Saved data entries:
..........

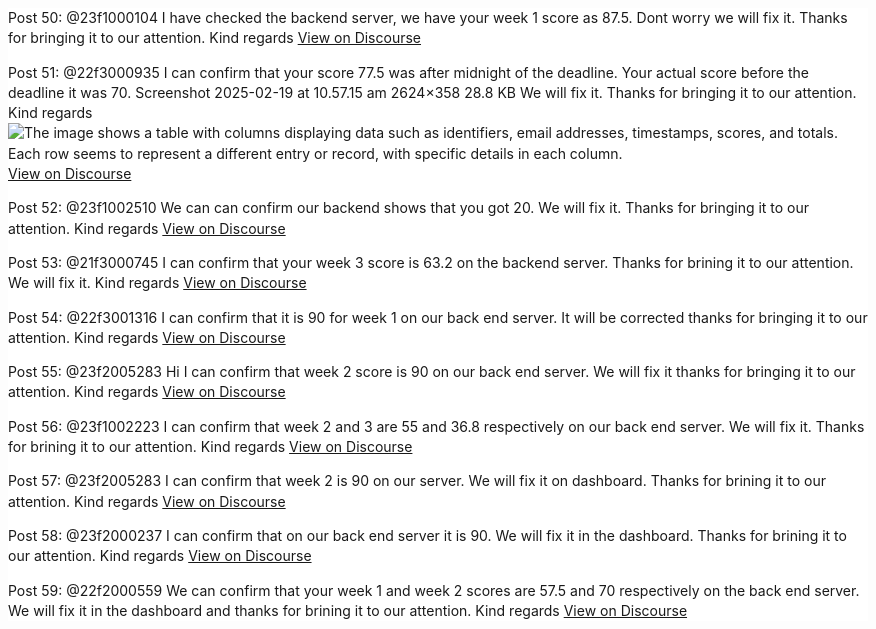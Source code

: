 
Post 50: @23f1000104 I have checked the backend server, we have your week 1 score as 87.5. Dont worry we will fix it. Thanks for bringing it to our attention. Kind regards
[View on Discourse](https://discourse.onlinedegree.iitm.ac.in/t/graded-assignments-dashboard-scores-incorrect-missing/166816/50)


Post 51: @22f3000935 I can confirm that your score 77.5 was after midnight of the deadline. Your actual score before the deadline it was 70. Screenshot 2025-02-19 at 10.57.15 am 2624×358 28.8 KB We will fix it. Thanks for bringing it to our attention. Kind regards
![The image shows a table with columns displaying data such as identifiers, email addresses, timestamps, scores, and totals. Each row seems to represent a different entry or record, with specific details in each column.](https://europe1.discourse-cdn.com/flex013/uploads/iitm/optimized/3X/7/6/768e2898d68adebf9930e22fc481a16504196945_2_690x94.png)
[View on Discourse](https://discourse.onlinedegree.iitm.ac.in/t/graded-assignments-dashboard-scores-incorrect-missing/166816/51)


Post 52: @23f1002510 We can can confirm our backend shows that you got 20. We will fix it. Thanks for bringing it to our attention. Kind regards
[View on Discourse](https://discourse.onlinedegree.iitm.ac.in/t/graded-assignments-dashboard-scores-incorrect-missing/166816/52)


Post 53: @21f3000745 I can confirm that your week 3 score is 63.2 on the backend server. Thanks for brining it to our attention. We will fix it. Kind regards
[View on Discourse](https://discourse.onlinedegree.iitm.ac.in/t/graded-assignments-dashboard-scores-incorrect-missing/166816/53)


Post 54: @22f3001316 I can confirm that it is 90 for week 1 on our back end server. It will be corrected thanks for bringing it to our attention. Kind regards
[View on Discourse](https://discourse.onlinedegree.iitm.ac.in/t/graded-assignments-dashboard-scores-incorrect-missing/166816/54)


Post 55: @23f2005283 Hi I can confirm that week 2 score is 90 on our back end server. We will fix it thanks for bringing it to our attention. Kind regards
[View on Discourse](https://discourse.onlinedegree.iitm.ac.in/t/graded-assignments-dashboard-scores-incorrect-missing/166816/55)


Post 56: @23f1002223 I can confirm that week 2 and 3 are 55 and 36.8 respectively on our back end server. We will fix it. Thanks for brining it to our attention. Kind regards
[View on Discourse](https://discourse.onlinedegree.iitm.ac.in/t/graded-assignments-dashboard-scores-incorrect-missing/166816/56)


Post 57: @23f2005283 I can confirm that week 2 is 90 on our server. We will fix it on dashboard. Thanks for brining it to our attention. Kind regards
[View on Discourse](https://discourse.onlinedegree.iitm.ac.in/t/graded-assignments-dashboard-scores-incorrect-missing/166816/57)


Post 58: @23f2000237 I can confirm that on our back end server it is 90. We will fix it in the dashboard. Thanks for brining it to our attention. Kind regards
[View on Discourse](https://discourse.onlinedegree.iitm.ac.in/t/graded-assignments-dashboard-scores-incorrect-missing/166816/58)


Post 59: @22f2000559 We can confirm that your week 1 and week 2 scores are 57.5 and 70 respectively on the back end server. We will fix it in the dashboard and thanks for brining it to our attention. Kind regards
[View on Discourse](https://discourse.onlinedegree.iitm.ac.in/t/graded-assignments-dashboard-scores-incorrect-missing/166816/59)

..........

## PROMPT
Leaving out the pictures, repeat the data above exactly.

## WRITTEN RESPONSE
Source code

: 
Post 50: @23f1000104 I have checked the backend server, we have your week 1 score as 87.5. Dont worry we will fix it. Thanks for bringing it to our attention. Kind regards
[View on Discourse](https://discourse.onlinedegree.iitm.ac.in/t/graded-assignments-dashboard-scores-incorrect-missing/166816/50)


Post 51: @22f3000935 I can confirm that your score 77.5 was after midnight of the deadline. Your actual score before the deadline it was 70. Screenshot 2025-02-19 at 10.57.15 am 2624×358 28.8 KB We will fix it. Thanks for bringing it to our attention. Kind regards
![The image shows a table with columns displaying data such as identifiers, email addresses, timestamps, scores, and totals. Each row seems to represent a different entry or record, with specific details in each column.](https://europe1.discourse-cdn.com/flex013/uploads/iitm/optimized/3X/7/6/768e2898d68adebf9930e22fc481a16504196945_2_690x94.png)
[View on Discourse](https://discourse.onlinedegree.iitm.ac.in/t/graded-assignments-dashboard-scores-incorrect-missing/166816/51)


Post 52: @23f1002510 We can can confirm our backend shows that you got 20. We will fix it. Thanks for bringing it to our attention. Kind regards
[View on Discourse](https://discourse.onlinedegree.iitm.ac.in/t/graded-assignments-dashboard-scores-incorrect-missing/166816/52)


Post 53: @21f3000745 I can confirm that your week 3 score is 63.2 on the backend server. Thanks for brining it to our attention. We will fix it. Kind regards
[View on Discourse](https://discourse.onlinedegree.iitm.ac.in/t/graded-assignments-dashboard-scores-incorrect-missing/166816/53)


Post 54: @22f3001316 I can confirm that it is 90 for week 1 on our back end server. It will be corrected thanks for bringing it to our attention. Kind regards
[View on Discourse](https://discourse.onlinedegree.iitm.ac.in/t/graded-assignments-dashboard-scores-incorrect-missing/166816/54)


Post 55: @23f2005283 Hi I can confirm that week 2 score is 90 on our back end server. We will fix it thanks for bringing it to our attention. Kind regards
[View on Discourse](https://discourse.onlinedegree.iitm.ac.in/t/graded-assignments-dashboard-scores-incorrect-missing/166816/55)


Post 56: @23f1002223 I can confirm that week 2 and 3 are 55 and 36.8 respectively on our back end server. We will fix it. Thanks for brining it to our attention. Kind regards
[View on Discourse](https://discourse.onlinedegree.iitm.ac.in/t/graded-assignments-dashboard-scores-incorrect-missing/166816/56)


Post 57: @23f2005283 I can confirm that week 2 is 90 on our server. We will fix it on dashboard. Thanks for brining it to our attention. Kind regards
[View on Discourse](https://discourse.onlinedegree.iitm.ac.in/t/graded-assignments-dashboard-scores-incorrect-missing/166816/57)


Post 58: @23f2000237 I can confirm that on our back end server it is 90. We will fix it in the dashboard. Thanks for brining it to our attention. Kind regards
[View on Discourse](https://discourse.onlinedegree.iitm.ac.in/t/graded-assignments-dashboard-scores-incorrect-missing/166816/58)


Post 59: @22f2000559 We can confirm that your week 1 and week 2 scores are 57.5 and 70 respectively on the back end server. We will fix it in the dashboard and thanks for brining it to our attention. Kind regards
[View on Discourse](https://discourse.onlinedegree.iitm.ac.in/t/graded-assignments-dashboard-scores-incorrect-missing/166816/59)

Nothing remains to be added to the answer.